Connection

Viewing 13 posts - 1 through 13 (of 13 total)
  • Author
    Posts
  • #263083
    Jessa The Magical A cup🐰❤️
    Participant
    • Female
    • Looking for: Male
    • USA
    • Virginia

    I know what connection and/or intimacy means to me. I’m curious what it means to others. Especially the men. Would love to hear from all though

    How do you perceive connection/intimacy? What does it mean to you? How do you define it? Is it purely physical? Is it a combination of emotional and physical? Is it only emotional?

    #263112
    BitterSweet-France
    Participant
    • Male
    • Looking for: Female
    • France

    A way of considering trully each other, not thinking about somebody else, appreciating little things we share and creating together something which belongs only to us. ANR allows this I suppose…

    #263115
    New Englander
    Participant
    • Male
    • Looking for: Female
    • USA
    • Vermont

    Connection to me is the precursor to love. Its physical or emotional or sexual or spiritual or all of the above hopefully. A similar sense of humor to me could be added to that list. Without connection, you could be perfect for each other on paper, but have no real connection or vibe.

    #263116
    Anonymous
    Inactive

    My intro to ANR

    I read this story and the first man she was in a relationship with at 16 describes almost exactly what intimacy means to me.

    #263119
    Anonymous
    Inactive

    It seems like there’s a few facets to a connection. I’ve had it start physical, when both want to touch the other on a date, but there has to be a mutual respect.. I.e. You look up to the other person for something they’ve achieved or are. And lastly the emotional just seems to evolve when the two above are there. I agree with the poster that said it’s a precursor to love.
    It’s very hard to find a connection. A lot of things get in the way. People move on so fast there really isn’t any time to develop respect etc. That makes it tough, but rewarding when you can actually connect.

    #263138
    Anonymous
    Inactive

    More of an emotional connection. Ability to let down the guard and relax with a person, no judgement no pretenses. Takes a bit to reach that point fully but it’s definitely the goal

    #263157
    Craig
    Participant
    • Male
    • Looking for: Female
    • USA
    • Washington state

    The connection is very strong and profound in men too Jessa. Yes, it is in part physical, because it does appeal to many of the senses in a very real way, taste, for sure, touch, the softness and warmth of her breast. Cuddling, etc. but even more so, the emotional connection and bonding that comes from sharing that level of intimacy is the most powerful, but not only, part of the experience as a whole.

    #263189
    Anonymous
    Inactive

    Connection, to me, is feeling comfortable and secure enough to relax, feel wanted, welcomed and appreciated. It’s not something that I can determine immediately. It is something that takes time. I’m a tough nut to crack, so if I feel secure with you, you’ve made a connection with me. I will always have things that I will be anxious expressing, but if I have a real connection with someone, I’m willing to try to overcome that anxiety to say it because I know I’m safe with them.

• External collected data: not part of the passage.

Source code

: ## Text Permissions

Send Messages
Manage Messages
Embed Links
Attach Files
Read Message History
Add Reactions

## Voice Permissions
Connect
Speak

    Connection for me is purely emotional. I can take care of all other needs myself. The one I can’t is the connection with someone else, which is why it becomes a fundamental part of my relationships.

    #263202
    Anonymous
    Inactive

    This is a very interesting topic for discussion, because it’s so subjective to the individual. I think there are various different types of connections you can have with people, all of the ones you mentioned, as well as a spiritual connection.

    If I had to define what a connection means, to me it means a relationship that you have with someone, that is not verbally agreed. For example, you can be very close to someone without defining your relationship with them or making a commitment to them.

    #263211
    Grogman 🚀🍑💙🏔️
    Participant
    • Male
    • Looking for: Female
    • USA
    • Ohio

    @rachyj I like your definition. I can relate to that.

    #263226
    Anonymous
    Inactive

    Connection for me is all about a couple having total acceptance of each other, in their true authentic selves. Everything else hinges off that fundamental premise of total acceptance and trust.

    #263516
    Welshie🏴󠁧󠁢󠁷󠁬󠁳󠁿
    Participant
    • Female
    • Looking for: Male
    • United Kingdom

    This is such a hard thing to define, because it goes a lot on instinct for me.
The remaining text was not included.